Aux premiers jours de décembre, la jonction était opérée à la Pointe-aux-Trembles (Neuville). Le 5 décembre, Montgomery écrit sa dernière lettre, datée de Rolland House, située à deux milles au-dessus de Québec. De là, il adresse deux sommations, l'une à Carleton pleine de hauteur et de menaces, l'autre à la population de ville et des campagnes. Les Américains, durant 25 jours, dressent leurs batteries, bombardent la ville et s'efforcent de battre en brèche les remparts, mais sans succès appréciable. Résolus de brusquer le dénouement, dans la nuit du 31 décembre, vers 4 heures du matin, ils font deux tentatives simultanées, l'une par Prés-de-Ville au pied du cap Diamant, dans la rue Champlain, l'autre par le Saut-au-Matelot. Leur plan est de se rejoindre au bas de la côte de la Montagne, après avoir emporté d'assaut les barricades qui protègent les deux extrémités de la basse ville et de se lancer ensuite, par cette côte, à l'attaque de la haute ville. A Prés-de-Ville, c'est Montgomery lui-même qui s'avance à la tête de 700 de ses meilleurs soldats. Mais le poste est gardé par le capitaine Chabot avec ses 30 miliciens, le capitaine Barnfare de la marine marchande avec ses quinze matelots. Une batterie de cinq canons commande le passage.

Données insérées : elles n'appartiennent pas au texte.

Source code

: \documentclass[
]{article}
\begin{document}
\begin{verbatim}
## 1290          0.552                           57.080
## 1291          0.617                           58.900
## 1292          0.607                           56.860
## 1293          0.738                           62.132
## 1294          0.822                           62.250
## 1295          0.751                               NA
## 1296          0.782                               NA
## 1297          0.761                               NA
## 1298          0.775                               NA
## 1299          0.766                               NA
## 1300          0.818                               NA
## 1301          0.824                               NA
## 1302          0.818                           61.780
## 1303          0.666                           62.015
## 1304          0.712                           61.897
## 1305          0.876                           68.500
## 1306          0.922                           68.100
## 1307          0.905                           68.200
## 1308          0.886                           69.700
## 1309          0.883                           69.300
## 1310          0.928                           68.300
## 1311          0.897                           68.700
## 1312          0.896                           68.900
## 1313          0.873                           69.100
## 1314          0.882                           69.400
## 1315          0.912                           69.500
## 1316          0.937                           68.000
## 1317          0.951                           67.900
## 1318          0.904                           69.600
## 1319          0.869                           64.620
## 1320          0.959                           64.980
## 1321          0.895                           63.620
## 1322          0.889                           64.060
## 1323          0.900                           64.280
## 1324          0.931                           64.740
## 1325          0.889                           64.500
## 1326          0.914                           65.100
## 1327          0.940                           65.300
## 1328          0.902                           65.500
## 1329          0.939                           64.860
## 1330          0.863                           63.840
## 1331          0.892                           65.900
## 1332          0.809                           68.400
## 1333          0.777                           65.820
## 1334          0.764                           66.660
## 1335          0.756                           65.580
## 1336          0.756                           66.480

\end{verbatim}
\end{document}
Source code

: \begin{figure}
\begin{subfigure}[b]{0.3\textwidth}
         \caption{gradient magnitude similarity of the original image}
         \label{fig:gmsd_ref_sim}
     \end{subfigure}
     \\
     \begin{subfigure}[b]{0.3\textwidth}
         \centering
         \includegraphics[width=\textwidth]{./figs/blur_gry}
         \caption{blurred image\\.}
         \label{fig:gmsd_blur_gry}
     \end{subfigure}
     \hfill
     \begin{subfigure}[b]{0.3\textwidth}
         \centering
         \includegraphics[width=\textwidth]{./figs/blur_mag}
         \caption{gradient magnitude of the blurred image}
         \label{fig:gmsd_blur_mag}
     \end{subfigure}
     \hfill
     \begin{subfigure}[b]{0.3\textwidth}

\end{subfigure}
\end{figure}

Croyant les surprendre, Montgomery entraîne ses hommes vers la barricade, quand soudain les boulets et une rafale de mitraille viennent foudroyer sa colonne : le général tombe avec son aide de camp MacPherson, le capitaine Cheeseman et dix assaillants. Les Américains s'enfuient dans le plus grand désordre, laissant derrière eux leurs morts que la tempête recouvre bientôt d'un linceul de neige. Un bras seul émergeait, lorsque Carleton fit relever les cadavres; il assista à l'ensevelissement de Montgomery avec une suite de douze officiers, dans une fosse qu'il ordonna de creuser sous l'un des bastions du fort Saint-Louis.

 

En mars 1818, sa veuve vivait encore, mais sans postérité. Le gouverneur De Witt Clinton chargea son neveu, Lewis Livingston, d'aller à Québec chercher les ossements du général. Grâce à un Canadien, âgé de 89 ans, qui avait assisté à l'enterrement, le cercueil fut retrouvé à peu près intact et déposé dans une caisse avec le squelette, à moitié conservé. Un monument lui fut dédié dans l'église Saint-Paul de New-York, en juillet 1818.

 

Source  : Louis LE JEUNE, "Richard Montgomery", dans Dictionnaire Général de biographie, histoire, littérature, agriculture, commerce, industrie et des arts, sciences, mours, coutumes, institutions politiques et religieuses du Canada, Vol. 2, Ottawa, Université d'Ottawa, 1931, 829p., pp. 297-299.